Thursday, February 7, 2013

Tauza v. Susquehanna Coal Co. case brief

Tauza v. Susquehanna Coal Co.
220 N.Y. 259

PROCEDURAL HISTORY: Plaintiff resident brought suit against defendant Pennsylvania corporation. The Appellate Division of the Supreme Court in the First Judicial Department (New York) affirmed an order denying a motion to set aside the service of a summons. The corporation appealed. The appellate division certified five questions to the court.

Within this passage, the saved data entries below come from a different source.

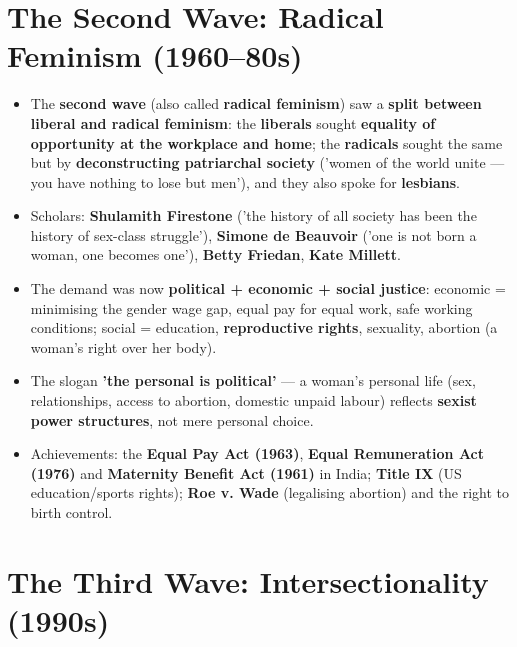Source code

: \section{The Second Wave: Radical Feminism (1960--80s)}

\begin{KeyConcept}
\begin{itemize}
\item The \textbf{second wave} (also called \textbf{radical feminism}) saw a \textbf{split between liberal and radical feminism}: the \textbf{liberals} sought \textbf{equality of opportunity at the workplace and home}; the \textbf{radicals} sought the same but by \textbf{deconstructing patriarchal society} ('women of the world unite --- you have nothing to lose but men'), and they also spoke for \textbf{lesbians}.
\item Scholars: \textbf{Shulamith Firestone} ('the history of all society has been the history of sex-class struggle'), \textbf{Simone de Beauvoir} ('one is not born a woman, one becomes one'), \textbf{Betty Friedan}, \textbf{Kate Millett}.
\item The demand was now \textbf{political + economic + social justice}: economic = minimising the gender wage gap, equal pay for equal work, safe working conditions; social = education, \textbf{reproductive rights}, sexuality, abortion (a woman's right over her body).
\item The slogan \textbf{'the personal is political'} --- a woman's personal life (sex, relationships, access to abortion, domestic unpaid labour) reflects \textbf{sexist power structures}, not mere personal choice.
\item Achievements: the \textbf{Equal Pay Act (1963)}, \textbf{Equal Remuneration Act (1976)} and \textbf{Maternity Benefit Act (1961)} in India; \textbf{Title IX} (US education/sports rights); \textbf{Roe v. Wade} (legalising abortion) and the right to birth control.
\end{itemize}
\end{KeyConcept}

\section{The Third Wave: Intersectionality (1990s)}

FACTS: The corporation maintained an office in New York under the direction of a sales agent, with eight salesmen and with clerical assistants, and through these agencies systematically and regularly solicited and obtained orders that resulted in continuous shipments from Pennsylvania to New York.

HOLDING:
In affirming, the court found that to do those things was to do business within the state in such a sense and in such a degree as to subject the corporation doing them to the jurisdiction of New York's courts.

ANALYSIS:
The corporation was in New York not occasionally or casually, but with a fair measure of permanence and continuity. Furthermore, jurisdiction did not fail because the cause of action sued upon had no relation in its origin to the business transacted. It was not necessary to show that express authority to accept service was given to the corporation's agent. The corporation was in New York; it was there in the person of an agent of its own selection, and service upon him was service upon his principal. The evidence sustained the conclusion that the sales agent was a managing agent. Finally, the resident showed due diligence in the effort to make service on some superior officer.


RULES:
Where a defendant maintains an office in New York under the direction of a sales agent, with eight salesmen, and with clerical assistants, and through these agencies systematically and regularly solicits and obtains orders which result in continuous shipments from Pennsylvania to New York, to do these things is to do business within New York in such a sense and in such a degree as to subject the corporation doing them to the jurisdiction of New York's courts

CONCLUSION: The court affirmed the judgments of the lower courts. The court also answered the first, second, and third questions in the affirmative. The court answered the fifth question in the negative and stated that it was unnecessary to answer the fourth question.